Título: Por que me ufano do meu país
Autor: João Silvério Trevisan
Fonte: O Estado de São Paulo, 08/09/2005, Espaço Aberto, p. A2

Desde meus tempos de política estudantil, militando na Ação Popular (AP) ou convivendo com grupos clandestinos, aprendi dois dados importantes sobre as esquerdas brasileiras. O primeiro é que nós, supostos revolucionários, tínhamos convicção de que nossos fins justificavam os meios. O segundo é que se visava a revolucionar o outro como maneira de não mudar nada no agente revolucionário. Minha posterior vivência nos movimentos feminista e homossexual confirmou esses dados, mais atuais do que nunca na atual crise petista.

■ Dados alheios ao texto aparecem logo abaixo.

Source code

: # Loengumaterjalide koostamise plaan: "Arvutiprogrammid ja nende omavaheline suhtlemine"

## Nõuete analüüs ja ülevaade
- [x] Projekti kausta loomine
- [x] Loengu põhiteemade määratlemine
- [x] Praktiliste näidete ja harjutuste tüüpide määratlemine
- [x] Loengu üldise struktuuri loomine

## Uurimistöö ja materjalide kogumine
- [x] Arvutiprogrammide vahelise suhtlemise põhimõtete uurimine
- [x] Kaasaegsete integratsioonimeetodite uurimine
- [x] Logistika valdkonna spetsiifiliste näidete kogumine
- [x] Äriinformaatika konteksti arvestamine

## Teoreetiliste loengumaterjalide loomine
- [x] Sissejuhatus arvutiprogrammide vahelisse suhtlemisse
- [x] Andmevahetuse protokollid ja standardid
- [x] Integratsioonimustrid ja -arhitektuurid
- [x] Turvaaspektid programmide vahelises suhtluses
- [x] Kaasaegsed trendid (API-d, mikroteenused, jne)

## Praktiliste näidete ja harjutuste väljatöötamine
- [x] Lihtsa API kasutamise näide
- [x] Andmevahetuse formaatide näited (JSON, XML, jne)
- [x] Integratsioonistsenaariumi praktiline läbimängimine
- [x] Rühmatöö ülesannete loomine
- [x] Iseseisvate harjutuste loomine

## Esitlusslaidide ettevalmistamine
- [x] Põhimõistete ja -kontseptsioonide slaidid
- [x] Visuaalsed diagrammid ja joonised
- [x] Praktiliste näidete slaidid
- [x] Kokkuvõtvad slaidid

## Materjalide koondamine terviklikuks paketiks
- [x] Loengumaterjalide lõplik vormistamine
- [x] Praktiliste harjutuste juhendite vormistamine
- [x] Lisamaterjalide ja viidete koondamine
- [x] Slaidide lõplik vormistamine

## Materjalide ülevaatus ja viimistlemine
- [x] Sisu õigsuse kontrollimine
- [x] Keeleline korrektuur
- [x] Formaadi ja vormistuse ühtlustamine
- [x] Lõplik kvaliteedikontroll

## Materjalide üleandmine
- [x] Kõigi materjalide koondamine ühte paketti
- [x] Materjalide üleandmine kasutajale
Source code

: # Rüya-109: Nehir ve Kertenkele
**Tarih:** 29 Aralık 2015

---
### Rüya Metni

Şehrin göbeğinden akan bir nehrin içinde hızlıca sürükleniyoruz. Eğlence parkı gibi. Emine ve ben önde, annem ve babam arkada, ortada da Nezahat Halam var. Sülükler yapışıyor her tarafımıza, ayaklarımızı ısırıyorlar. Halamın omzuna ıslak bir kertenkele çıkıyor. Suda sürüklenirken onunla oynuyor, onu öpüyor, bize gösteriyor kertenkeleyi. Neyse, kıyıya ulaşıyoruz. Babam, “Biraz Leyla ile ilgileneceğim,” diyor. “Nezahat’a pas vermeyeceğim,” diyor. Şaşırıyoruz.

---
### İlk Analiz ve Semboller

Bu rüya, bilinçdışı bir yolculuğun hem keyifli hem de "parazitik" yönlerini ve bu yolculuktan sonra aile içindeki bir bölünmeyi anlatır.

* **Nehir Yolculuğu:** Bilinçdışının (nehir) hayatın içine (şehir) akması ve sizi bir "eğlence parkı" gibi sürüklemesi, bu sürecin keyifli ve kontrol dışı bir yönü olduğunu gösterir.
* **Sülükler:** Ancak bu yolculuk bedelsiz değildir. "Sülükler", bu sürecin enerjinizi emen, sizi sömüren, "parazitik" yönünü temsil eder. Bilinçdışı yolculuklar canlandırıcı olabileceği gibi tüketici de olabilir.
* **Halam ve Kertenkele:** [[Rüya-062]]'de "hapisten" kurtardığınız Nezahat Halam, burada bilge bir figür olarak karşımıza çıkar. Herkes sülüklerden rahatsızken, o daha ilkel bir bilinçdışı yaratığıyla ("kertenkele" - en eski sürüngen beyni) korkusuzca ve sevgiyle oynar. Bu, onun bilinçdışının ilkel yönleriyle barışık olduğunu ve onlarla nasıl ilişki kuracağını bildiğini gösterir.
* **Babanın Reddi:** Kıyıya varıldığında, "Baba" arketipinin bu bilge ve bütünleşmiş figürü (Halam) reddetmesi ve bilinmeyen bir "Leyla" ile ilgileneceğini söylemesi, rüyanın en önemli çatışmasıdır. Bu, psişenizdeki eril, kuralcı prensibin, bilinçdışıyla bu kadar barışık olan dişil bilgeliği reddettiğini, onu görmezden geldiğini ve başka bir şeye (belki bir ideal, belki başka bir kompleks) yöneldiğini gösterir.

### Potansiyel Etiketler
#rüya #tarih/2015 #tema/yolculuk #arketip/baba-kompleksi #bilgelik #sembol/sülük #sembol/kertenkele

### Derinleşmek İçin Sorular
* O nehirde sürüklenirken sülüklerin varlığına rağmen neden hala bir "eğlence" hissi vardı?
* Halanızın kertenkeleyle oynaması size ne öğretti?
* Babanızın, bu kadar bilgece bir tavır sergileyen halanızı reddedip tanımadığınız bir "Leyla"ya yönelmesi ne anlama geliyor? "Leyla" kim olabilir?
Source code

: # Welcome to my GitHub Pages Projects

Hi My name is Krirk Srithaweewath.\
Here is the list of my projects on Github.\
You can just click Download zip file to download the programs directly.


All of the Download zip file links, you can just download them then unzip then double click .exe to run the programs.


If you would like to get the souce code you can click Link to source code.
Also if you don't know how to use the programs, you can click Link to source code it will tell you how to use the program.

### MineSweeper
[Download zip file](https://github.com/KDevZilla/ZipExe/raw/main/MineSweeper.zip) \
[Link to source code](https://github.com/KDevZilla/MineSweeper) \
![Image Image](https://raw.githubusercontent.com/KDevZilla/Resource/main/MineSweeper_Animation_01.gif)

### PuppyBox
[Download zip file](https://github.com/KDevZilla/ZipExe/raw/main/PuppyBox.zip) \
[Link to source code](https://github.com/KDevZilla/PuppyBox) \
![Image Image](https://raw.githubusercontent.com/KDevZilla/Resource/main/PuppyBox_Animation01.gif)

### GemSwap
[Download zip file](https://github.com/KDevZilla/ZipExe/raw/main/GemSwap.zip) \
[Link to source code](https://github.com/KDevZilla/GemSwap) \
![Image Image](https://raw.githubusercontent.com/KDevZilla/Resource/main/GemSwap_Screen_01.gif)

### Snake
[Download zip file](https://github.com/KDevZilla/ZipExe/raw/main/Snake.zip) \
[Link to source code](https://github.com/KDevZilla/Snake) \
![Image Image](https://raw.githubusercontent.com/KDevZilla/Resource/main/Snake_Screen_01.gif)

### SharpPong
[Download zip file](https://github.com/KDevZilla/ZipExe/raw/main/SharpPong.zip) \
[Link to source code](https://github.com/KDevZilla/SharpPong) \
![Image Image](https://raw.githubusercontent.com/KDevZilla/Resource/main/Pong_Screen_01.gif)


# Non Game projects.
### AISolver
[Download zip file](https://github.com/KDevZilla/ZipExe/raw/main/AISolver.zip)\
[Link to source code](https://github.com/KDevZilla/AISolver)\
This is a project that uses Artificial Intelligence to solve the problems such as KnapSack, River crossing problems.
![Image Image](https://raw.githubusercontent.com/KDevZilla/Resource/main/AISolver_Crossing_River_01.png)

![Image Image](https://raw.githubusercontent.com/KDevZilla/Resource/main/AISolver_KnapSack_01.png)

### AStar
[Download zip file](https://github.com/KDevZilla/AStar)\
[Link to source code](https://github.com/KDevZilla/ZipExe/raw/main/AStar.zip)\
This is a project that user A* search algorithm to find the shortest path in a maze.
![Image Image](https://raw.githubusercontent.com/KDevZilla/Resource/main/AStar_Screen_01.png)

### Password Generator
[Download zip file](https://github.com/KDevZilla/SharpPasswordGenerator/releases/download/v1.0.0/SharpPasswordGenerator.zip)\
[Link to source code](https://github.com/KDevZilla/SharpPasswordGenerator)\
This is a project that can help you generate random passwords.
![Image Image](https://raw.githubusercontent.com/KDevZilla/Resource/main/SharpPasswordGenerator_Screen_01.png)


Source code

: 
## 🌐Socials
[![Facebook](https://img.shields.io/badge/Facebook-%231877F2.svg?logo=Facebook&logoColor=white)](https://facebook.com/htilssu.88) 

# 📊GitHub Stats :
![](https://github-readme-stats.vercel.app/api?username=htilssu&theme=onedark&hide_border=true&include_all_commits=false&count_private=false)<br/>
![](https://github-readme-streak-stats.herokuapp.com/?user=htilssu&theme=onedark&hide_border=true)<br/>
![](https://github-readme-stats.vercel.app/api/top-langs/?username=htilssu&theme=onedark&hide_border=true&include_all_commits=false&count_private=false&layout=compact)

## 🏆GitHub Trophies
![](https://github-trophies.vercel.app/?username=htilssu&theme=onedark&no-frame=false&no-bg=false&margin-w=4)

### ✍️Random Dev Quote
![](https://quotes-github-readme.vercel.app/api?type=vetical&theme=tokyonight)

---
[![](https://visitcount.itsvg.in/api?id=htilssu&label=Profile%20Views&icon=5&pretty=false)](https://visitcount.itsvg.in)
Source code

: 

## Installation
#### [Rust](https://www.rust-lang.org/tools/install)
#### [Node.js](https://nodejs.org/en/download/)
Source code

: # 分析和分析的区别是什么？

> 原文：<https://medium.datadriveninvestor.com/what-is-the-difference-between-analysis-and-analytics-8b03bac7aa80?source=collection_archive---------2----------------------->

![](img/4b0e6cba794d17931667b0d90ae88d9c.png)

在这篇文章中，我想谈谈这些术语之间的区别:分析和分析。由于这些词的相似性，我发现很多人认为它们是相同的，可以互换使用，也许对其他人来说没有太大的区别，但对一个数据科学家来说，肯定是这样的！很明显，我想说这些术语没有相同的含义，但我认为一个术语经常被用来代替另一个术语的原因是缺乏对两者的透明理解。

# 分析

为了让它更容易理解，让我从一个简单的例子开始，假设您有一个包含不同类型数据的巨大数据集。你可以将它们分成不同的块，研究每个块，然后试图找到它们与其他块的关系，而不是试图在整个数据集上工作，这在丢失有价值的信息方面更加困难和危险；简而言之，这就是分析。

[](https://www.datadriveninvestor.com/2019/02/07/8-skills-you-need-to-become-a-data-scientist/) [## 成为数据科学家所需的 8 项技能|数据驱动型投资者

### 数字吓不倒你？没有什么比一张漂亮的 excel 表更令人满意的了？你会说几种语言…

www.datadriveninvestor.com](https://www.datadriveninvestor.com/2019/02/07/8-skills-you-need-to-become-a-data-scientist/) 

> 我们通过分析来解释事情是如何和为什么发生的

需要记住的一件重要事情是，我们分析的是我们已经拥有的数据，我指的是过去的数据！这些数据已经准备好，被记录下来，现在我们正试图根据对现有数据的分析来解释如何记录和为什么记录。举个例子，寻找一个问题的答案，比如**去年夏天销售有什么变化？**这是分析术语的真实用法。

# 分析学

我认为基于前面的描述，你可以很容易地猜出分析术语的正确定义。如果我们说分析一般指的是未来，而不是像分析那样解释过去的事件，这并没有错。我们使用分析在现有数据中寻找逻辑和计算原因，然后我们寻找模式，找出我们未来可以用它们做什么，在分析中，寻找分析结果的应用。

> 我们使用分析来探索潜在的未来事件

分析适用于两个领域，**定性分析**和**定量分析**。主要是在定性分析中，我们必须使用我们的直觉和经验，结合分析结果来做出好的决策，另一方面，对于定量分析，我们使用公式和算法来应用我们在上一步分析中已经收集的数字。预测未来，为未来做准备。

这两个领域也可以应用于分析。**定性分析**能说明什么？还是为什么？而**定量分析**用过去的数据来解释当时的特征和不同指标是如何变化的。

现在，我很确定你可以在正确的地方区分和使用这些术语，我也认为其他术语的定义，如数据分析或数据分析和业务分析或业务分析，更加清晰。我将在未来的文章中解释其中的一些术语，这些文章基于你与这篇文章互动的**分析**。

O PT significou o auge das qualidades de nossas esquerdas. E dos seus defeitos também. Sua marca registrada foi a dedicação à tarefa transformadora, com uma modernização até então inédita na esquerda brasileira. Em contraposição, apropriou-se da verdade política, como se não houvesse inteligência nem salvação fora do PT. A arrogância tornou-se, muitas vezes, um traço comum em todas as suas correntes. Tendeu-se a uma seita de eleitos, com dogmas, profetas e um Messias: Lula. A presunção de modernidade levou o petismo a cooptar os movimentos sociais, dentro do sonho bolchevique de partido único que atualiza os anseios populares. Assim, núcleos de luta social não partidária perderam autonomia e se tornaram reféns do PT. Mais: com o PT no poder, a confusão entre governo e partido inaugurou um novo tipo de peleguismo. Antigos militantes, agora empregados das gestões petistas, passaram a defender o partido-patrão para garantir seu salário.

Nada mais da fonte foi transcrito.